Kebanyakan manusia di zaman sekarang ini menerima segala bentuk kemajuan sebagai sesuatu yang baik tanpa memeriksa dengan seksama konsekuensinya. Tentu saja klaim kebaikan seperti itu sepenuhnya keliru, karena “kemajuan” berarti memajukan pengetahuan dan kecerdasan, dan pengetahuan dan kecerdasan tersebut bergantung pada moral dan etika manusia. Setiap kali etika dan moral buruk dan korup, kemajuan tidak membawa manfaat bagi manusia, tetapi justru meningkatkan kerusakan dan kesulitan, yang dapat berubah menjadi kehancuran, bahkan mengancam keselamatan dan ketertiban di dunia. Namun, kemajuan dengan dasar yang baik dan benar, dampaknya juga meningkatkan kebaikan dan kebenaran di dunia.
Hal ini tidak dapat diperdebatkan lagi, karena di dalam Al Qur’an, Allah telah menyatakan bahwa orang-orang yang berilmu yang tidak menggunakan ilmunya – yang berarti mereka dapat membedakan antara yang benar dan yang salah, kebaikan dan kerusakan, namun tidak menggunakan kebaikan dan menghapus kerusakan atau kesalahan – Allah murka kepada mereka dan mereka akan mendapatkan siksa yang berat. Hal ini dapat dilihat pada sikap Muhammadiyah dan Sarekat Islam Tjokro, yang mengklaim berdasarkan Islam dan Al-Qur’an, di mana kedua organisasi ini yang membuat banyak janji palsu, mereka menumbuhkan kejahatan seiring dengan pertumbuhannya yang semakin besar. Itulah murka Allah yang menjadi nyata. Tunggu dan lihatlah, pada akhirnya mereka akan menggali kuburan mereka sendiri. Sementara itu, semua kemajuan yang didasarkan pada kebaikan dan kebenaran akan terus bertumbuh, dan kebaikan serta kebenaran mereka akan semakin nyata. Hal ini karena Allah telah membuka pintu untuk menyampaikan pesan-Nya yang mulia.

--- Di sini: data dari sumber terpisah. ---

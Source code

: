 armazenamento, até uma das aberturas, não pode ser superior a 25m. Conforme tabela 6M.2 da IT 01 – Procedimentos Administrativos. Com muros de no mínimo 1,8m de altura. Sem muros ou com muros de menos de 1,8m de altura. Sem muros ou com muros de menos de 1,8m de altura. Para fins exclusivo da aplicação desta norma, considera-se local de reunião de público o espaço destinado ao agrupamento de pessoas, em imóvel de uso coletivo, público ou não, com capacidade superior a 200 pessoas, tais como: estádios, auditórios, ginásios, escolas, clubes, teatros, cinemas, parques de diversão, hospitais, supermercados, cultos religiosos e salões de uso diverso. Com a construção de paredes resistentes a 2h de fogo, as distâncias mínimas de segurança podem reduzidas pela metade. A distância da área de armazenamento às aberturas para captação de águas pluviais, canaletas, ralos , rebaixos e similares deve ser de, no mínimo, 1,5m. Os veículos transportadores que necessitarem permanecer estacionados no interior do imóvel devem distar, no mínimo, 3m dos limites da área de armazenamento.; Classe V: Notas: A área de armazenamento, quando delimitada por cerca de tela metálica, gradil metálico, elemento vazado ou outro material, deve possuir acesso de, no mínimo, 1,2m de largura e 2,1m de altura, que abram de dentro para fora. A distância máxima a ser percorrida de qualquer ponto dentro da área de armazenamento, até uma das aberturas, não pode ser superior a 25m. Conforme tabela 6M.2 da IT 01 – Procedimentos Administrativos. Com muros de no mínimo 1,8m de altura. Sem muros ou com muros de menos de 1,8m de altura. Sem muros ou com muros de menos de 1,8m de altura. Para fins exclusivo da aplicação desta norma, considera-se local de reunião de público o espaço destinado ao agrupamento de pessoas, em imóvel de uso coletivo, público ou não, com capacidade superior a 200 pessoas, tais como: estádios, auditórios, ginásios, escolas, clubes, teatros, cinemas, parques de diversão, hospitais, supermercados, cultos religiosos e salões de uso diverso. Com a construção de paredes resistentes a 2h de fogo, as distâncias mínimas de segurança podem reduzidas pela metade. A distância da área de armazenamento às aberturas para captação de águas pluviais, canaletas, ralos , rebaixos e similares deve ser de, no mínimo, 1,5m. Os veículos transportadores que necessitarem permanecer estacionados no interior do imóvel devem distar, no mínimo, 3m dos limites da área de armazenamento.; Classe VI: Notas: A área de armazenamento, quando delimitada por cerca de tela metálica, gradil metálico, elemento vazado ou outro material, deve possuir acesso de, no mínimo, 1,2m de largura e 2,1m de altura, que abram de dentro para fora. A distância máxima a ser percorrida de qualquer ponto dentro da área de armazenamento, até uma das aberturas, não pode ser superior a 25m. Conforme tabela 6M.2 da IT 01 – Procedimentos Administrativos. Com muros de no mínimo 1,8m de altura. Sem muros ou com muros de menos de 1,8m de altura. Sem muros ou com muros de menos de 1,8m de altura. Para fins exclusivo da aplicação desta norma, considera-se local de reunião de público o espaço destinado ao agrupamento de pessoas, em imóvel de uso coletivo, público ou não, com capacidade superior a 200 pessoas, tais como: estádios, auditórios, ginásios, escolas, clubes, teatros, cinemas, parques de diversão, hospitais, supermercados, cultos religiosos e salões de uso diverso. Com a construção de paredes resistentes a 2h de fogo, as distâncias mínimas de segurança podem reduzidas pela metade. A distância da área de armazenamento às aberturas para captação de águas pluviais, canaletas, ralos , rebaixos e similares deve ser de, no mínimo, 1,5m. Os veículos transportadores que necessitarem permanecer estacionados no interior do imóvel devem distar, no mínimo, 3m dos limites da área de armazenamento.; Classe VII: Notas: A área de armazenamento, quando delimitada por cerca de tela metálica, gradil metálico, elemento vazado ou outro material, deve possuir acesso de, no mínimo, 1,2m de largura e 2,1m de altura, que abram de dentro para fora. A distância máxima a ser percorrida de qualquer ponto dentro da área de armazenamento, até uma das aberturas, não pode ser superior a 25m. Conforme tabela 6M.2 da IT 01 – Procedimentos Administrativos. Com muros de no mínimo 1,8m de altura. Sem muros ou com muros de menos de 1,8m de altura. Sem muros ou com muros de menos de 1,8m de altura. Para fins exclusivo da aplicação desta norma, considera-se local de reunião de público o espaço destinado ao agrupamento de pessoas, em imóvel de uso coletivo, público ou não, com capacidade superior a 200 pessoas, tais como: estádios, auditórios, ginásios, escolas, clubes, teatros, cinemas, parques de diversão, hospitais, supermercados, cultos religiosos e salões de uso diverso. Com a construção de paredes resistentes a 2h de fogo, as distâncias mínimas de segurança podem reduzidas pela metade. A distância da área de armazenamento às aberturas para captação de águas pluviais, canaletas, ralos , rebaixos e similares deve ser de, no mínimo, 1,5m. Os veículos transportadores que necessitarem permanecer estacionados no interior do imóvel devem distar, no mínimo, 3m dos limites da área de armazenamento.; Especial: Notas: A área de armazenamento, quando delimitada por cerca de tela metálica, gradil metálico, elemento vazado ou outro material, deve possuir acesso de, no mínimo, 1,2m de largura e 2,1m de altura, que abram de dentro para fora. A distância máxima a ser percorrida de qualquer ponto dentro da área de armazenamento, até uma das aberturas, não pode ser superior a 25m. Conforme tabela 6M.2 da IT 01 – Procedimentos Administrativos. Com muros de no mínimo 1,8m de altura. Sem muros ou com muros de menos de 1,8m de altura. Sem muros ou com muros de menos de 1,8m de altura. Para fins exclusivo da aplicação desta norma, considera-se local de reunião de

(Mereka tidak akan dapat membawa ke alam kubur bantuan yang telah mereka minta dan mereka terima dari musuh-musuh manusia dan musuh-musuh Islam. -Redaksi oleh Haroenroesjid)
Pikiran manusia mulai terbuka karena kepemimpinan nabi kedua atau ketiga, yang menjelaskan hal-hal yang berkaitan dengan kepercayaan tentang takut dan melayani Tuhan. Beliau juga menjelaskan sifat-sifat Tuhan, sebagai Raja yang berkarakter murah hati, adil, dan penyayang kepada umat manusia. Untuk itu Tuhan menciptakan surga dan neraka-surga untuk memberi penghargaan kepada manusia yang hidup dengan baik sesuai dengan perintah Tuhan, neraka untuk mengancam manusia yang hidup dengan rusak dan buruk. Surga dan neraka sama-sama untuk menuntun pikiran manusia agar dengan mudah dan senang hati melakukan perbuatan baik sesuai perintah Tuhan dan terhindar dari perbuatan jahat dan tidak taat pada perintah Tuhan. Hal ini juga terkait dengan kasih dan sayang Tuhan kepada manusia.
Allah menciptakan malaikat sebagai hamba Allah, agar mereka melaksanakan perintah Allah – yang merupakan kewajiban bagi mereka – seperti menyampaikan perintah Allah kepada umat manusia yang telah dipilih sebagai utusan Allah. Sedangkan yang lainnya bertugas mengawasi perbuatan manusia, mencabut jiwa manusia, menjaga surga dan neraka, dan lain-lain. Para rasul Allah selalu menyampaikan informasi ini kepada umat manusia, mulai dari Nabi Adam hingga nabi terakhir.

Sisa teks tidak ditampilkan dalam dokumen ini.